## Work order:
Type out all the records word for word. Any pictures are to be left out.

(Stored data entries)
++++

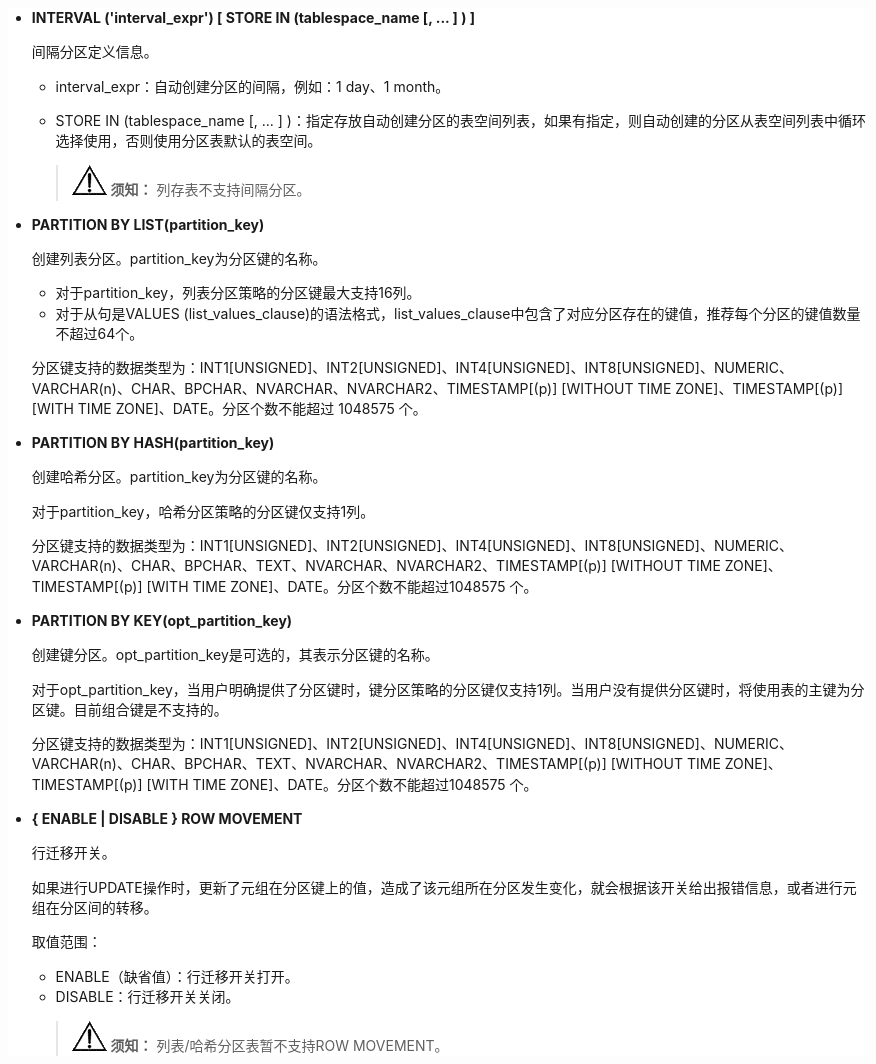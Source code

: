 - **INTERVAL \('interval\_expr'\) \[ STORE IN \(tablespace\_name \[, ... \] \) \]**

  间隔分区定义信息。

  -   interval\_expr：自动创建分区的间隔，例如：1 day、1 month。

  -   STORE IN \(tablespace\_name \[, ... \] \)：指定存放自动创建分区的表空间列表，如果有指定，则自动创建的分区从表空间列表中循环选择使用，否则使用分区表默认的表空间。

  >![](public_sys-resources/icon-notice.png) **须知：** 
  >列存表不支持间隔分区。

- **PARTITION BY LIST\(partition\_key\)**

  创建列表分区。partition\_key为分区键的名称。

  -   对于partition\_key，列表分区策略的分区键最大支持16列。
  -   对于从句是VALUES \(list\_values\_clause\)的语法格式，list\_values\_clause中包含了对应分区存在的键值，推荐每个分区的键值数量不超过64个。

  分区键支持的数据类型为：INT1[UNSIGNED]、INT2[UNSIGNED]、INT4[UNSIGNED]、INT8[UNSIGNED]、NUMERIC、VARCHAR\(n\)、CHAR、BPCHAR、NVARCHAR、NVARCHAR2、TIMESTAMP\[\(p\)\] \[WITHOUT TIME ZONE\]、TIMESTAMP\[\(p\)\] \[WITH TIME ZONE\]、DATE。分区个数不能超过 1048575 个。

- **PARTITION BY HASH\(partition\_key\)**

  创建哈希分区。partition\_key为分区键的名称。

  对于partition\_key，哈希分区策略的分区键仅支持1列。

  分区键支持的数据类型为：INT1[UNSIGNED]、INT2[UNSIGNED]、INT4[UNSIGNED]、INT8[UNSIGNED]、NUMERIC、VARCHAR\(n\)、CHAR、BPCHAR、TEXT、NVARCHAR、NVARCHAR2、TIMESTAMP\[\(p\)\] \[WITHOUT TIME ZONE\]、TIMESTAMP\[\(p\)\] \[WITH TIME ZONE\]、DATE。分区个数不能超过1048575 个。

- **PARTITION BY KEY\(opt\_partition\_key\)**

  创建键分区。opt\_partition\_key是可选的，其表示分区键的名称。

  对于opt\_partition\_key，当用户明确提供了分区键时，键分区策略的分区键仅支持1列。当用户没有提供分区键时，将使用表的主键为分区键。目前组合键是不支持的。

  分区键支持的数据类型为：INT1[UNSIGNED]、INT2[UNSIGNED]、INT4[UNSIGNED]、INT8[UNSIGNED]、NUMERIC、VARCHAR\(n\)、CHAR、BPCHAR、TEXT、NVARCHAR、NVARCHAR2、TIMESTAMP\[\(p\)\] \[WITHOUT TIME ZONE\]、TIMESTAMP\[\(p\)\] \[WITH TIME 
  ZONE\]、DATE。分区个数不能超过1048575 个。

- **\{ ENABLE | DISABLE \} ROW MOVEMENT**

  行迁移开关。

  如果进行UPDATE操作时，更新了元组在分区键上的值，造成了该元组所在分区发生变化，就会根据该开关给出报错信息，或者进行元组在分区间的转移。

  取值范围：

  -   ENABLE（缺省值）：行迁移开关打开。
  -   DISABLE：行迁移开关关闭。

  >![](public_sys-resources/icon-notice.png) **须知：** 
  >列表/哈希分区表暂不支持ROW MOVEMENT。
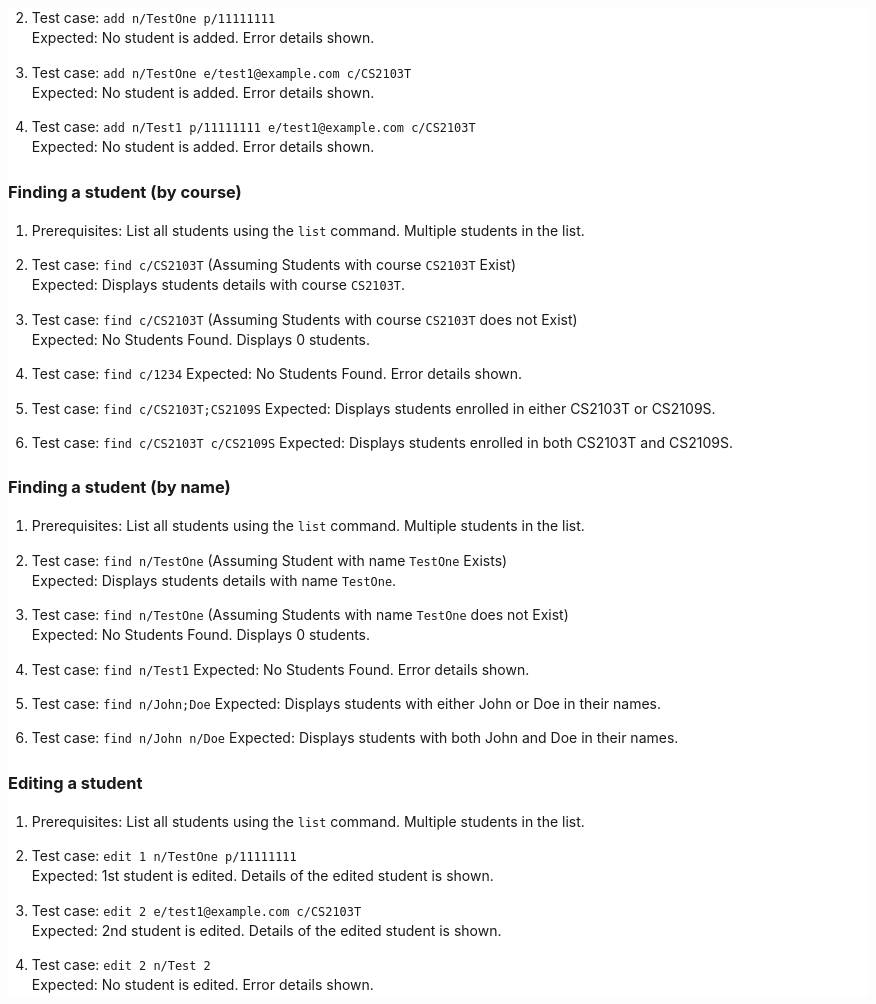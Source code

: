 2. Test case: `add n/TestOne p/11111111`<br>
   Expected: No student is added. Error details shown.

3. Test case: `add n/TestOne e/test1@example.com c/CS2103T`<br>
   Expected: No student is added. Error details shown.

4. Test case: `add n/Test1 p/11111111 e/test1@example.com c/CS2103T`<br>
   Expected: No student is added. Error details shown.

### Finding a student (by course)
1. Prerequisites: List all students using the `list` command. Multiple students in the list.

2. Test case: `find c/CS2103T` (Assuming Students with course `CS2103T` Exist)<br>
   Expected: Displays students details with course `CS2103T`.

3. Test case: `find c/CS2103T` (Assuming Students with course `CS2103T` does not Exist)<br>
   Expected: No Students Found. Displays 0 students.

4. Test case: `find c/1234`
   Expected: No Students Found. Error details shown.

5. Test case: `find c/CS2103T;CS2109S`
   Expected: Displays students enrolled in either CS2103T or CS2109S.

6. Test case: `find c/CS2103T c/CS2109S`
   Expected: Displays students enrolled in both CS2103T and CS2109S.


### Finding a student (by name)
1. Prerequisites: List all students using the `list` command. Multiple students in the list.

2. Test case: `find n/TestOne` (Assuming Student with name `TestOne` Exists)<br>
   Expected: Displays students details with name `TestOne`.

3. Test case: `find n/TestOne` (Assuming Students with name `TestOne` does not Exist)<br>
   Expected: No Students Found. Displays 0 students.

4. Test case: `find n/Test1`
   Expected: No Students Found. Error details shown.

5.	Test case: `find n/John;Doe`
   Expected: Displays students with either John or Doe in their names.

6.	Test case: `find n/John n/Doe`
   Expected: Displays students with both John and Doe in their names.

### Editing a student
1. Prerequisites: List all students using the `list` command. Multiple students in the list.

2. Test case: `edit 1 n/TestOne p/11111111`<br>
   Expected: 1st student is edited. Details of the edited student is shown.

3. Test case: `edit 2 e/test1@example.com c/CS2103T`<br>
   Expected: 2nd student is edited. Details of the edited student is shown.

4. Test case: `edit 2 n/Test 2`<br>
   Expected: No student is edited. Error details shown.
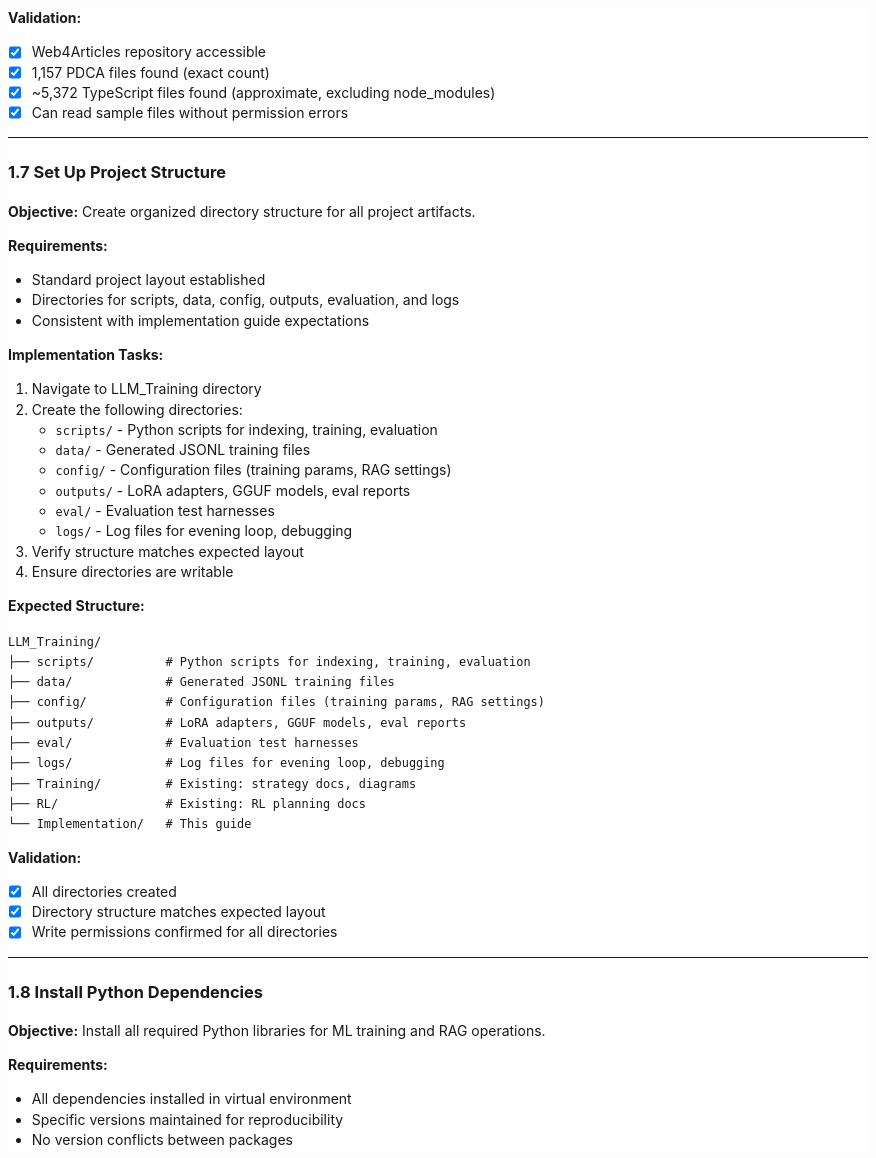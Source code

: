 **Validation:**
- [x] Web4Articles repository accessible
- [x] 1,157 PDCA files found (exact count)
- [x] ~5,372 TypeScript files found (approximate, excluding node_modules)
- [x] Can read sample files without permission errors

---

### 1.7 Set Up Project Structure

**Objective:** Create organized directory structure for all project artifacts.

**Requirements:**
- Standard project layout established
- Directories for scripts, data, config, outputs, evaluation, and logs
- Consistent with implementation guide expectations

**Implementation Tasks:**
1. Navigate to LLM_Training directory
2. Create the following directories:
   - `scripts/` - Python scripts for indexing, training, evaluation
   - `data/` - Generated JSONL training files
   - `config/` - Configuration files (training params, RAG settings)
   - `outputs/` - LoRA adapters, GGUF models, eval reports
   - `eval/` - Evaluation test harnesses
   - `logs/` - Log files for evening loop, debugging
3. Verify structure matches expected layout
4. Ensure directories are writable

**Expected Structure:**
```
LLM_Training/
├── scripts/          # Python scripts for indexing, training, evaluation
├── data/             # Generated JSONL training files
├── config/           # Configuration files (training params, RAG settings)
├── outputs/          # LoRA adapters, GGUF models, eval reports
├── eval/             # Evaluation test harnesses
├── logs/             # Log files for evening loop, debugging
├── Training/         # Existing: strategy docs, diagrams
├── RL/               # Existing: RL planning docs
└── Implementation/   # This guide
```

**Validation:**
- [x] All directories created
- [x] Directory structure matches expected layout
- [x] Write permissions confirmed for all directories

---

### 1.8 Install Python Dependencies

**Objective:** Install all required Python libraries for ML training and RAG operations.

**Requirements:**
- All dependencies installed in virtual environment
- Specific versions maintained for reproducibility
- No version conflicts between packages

++++

## Your solution:
Source code

: - **INTERVAL \('interval\_expr'\) \[ STORE IN \(tablespace\_name \[, ... \] \) \]**

  间隔分区定义信息。

  -   interval\_expr：自动创建分区的间隔，例如：1 day、1 month。

  -   STORE IN \(tablespace\_name \[, ... \] \)：指定存放自动创建分区的表空间列表，如果有指定，则自动创建的分区从表空间列表中循环选择使用，否则使用分区表默认的表空间。

  >![](public_sys-resources/icon-notice.png) **须知：** 
  >列存表不支持间隔分区。

- **PARTITION BY LIST\(partition\_key\)**

  创建列表分区。partition\_key为分区键的名称。

  -   对于partition\_key，列表分区策略的分区键最大支持16列。
  -   对于从句是VALUES \(list\_values\_clause\)的语法格式，list\_values\_clause中包含了对应分区存在的键值，推荐每个分区的键值数量不超过64个。

  分区键支持的数据类型为：INT1[UNSIGNED]、INT2[UNSIGNED]、INT4[UNSIGNED]、INT8[UNSIGNED]、NUMERIC、VARCHAR\(n\)、CHAR、BPCHAR、NVARCHAR、NVARCHAR2、TIMESTAMP\[\(p\)\] \[WITHOUT TIME ZONE\]、TIMESTAMP\[\(p\)\] \[WITH TIME ZONE\]、DATE。分区个数不能超过 1048575 个。

- **PARTITION BY HASH\(partition\_key\)**

  创建哈希分区。partition\_key为分区键的名称。

  对于partition\_key，哈希分区策略的分区键仅支持1列。

  分区键支持的数据类型为：INT1[UNSIGNED]、INT2[UNSIGNED]、INT4[UNSIGNED]、INT8[UNSIGNED]、NUMERIC、VARCHAR\(n\)、CHAR、BPCHAR、TEXT、NVARCHAR、NVARCHAR2、TIMESTAMP\[\(p\)\] \[WITHOUT TIME ZONE\]、TIMESTAMP\[\(p\)\] \[WITH TIME ZONE\]、DATE。分区个数不能超过1048575 个。

- **PARTITION BY KEY\(opt\_partition\_key\)**

  创建键分区。opt\_partition\_key是可选的，其表示分区键的名称。

  对于opt\_partition\_key，当用户明确提供了分区键时，键分区策略的分区键仅支持1列。当用户没有提供分区键时，将使用表的主键为分区键。目前组合键是不支持的。

  分区键支持的数据类型为：INT1[UNSIGNED]、INT2[UNSIGNED]、INT4[UNSIGNED]、INT8[UNSIGNED]、NUMERIC、VARCHAR\(n\)、CHAR、BPCHAR、TEXT、NVARCHAR、NVARCHAR2、TIMESTAMP\[\(p\)\] \[WITHOUT TIME ZONE\]、TIMESTAMP\[\(p\)\] \[WITH TIME 
  ZONE\]、DATE。分区个数不能超过1048575 个。

- **\{ ENABLE | DISABLE \} ROW MOVEMENT**

  行迁移开关。

  如果进行UPDATE操作时，更新了元组在分区键上的值，造成了该元组所在分区发生变化，就会根据该开关给出报错信息，或者进行元组在分区间的转移。

  取值范围：

  -   ENABLE（缺省值）：行迁移开关打开。
  -   DISABLE：行迁移开关关闭。

  >![](public_sys-resources/icon-notice.png) **须知：** 
  >列表/哈希分区表暂不支持ROW MOVEMENT。
Source code

: 2. Test case: `add n/TestOne p/11111111`<br>
   Expected: No student is added. Error details shown.

3. Test case: `add n/TestOne e/test1@example.com c/CS2103T`<br>
   Expected: No student is added. Error details shown.

4. Test case: `add n/Test1 p/11111111 e/test1@example.com c/CS2103T`<br>
   Expected: No student is added. Error details shown.

### Finding a student (by course)
1. Prerequisites: List all students using the `list` command. Multiple students in the list.

2. Test case: `find c/CS2103T` (Assuming Students with course `CS2103T` Exist)<br>
   Expected: Displays students details with course `CS2103T`.

3. Test case: `find c/CS2103T` (Assuming Students with course `CS2103T` does not Exist)<br>
   Expected: No Students Found. Displays 0 students.

4. Test case: `find c/1234`
   Expected: No Students Found. Error details shown.

5. Test case: `find c/CS2103T;CS2109S`
   Expected: Displays students enrolled in either CS2103T or CS2109S.

6. Test case: `find c/CS2103T c/CS2109S`
   Expected: Displays students enrolled in both CS2103T and CS2109S.


### Finding a student (by name)
1. Prerequisites: List all students using the `list` command. Multiple students in the list.

2. Test case: `find n/TestOne` (Assuming Student with name `TestOne` Exists)<br>
   Expected: Displays students details with name `TestOne`.

3. Test case: `find n/TestOne` (Assuming Students with name `TestOne` does not Exist)<br>
   Expected: No Students Found. Displays 0 students.

4. Test case: `find n/Test1`
   Expected: No Students Found. Error details shown.

5.	Test case: `find n/John;Doe`
   Expected: Displays students with either John or Doe in their names.

6.	Test case: `find n/John n/Doe`
   Expected: Displays students with both John and Doe in their names.

### Editing a student
1. Prerequisites: List all students using the `list` command. Multiple students in the list.

2. Test case: `edit 1 n/TestOne p/11111111`<br>
   Expected: 1st student is edited. Details of the edited student is shown.

3. Test case: `edit 2 e/test1@example.com c/CS2103T`<br>
   Expected: 2nd student is edited. Details of the edited student is shown.

4. Test case: `edit 2 n/Test 2`<br>
   Expected: No student is edited. Error details shown.
Source code

: **Validation:**
- [x] Web4Articles repository accessible
- [x] 1,157 PDCA files found (exact count)
- [x] ~5,372 TypeScript files found (approximate, excluding node_modules)
- [x] Can read sample files without permission errors

---

### 1.7 Set Up Project Structure

**Objective:** Create organized directory structure for all project artifacts.

**Requirements:**
- Standard project layout established
- Directories for scripts, data, config, outputs, evaluation, and logs
- Consistent with implementation guide expectations

**Implementation Tasks:**
1. Navigate to LLM_Training directory
2. Create the following directories:
   - `scripts/` - Python scripts for indexing, training, evaluation
   - `data/` - Generated JSONL training files
   - `config/` - Configuration files (training params, RAG settings)
   - `outputs/` - LoRA adapters, GGUF models, eval reports
   - `eval/` - Evaluation test harnesses
   - `logs/` - Log files for evening loop, debugging
3. Verify structure matches expected layout
4. Ensure directories are writable

**Expected Structure:**
```
LLM_Training/
├── scripts/          # Python scripts for indexing, training, evaluation
├── data/             # Generated JSONL training files
├── config/           # Configuration files (training params, RAG settings)
├── outputs/          # LoRA adapters, GGUF models, eval reports
├── eval/             # Evaluation test harnesses
├── logs/             # Log files for evening loop, debugging
├── Training/         # Existing: strategy docs, diagrams
├── RL/               # Existing: RL planning docs
└── Implementation/   # This guide
```

**Validation:**
- [x] All directories created
- [x] Directory structure matches expected layout
- [x] Write permissions confirmed for all directories

---

### 1.8 Install Python Dependencies

**Objective:** Install all required Python libraries for ML training and RAG operations.

**Requirements:**
- All dependencies installed in virtual environment
- Specific versions maintained for reproducibility
- No version conflicts between packages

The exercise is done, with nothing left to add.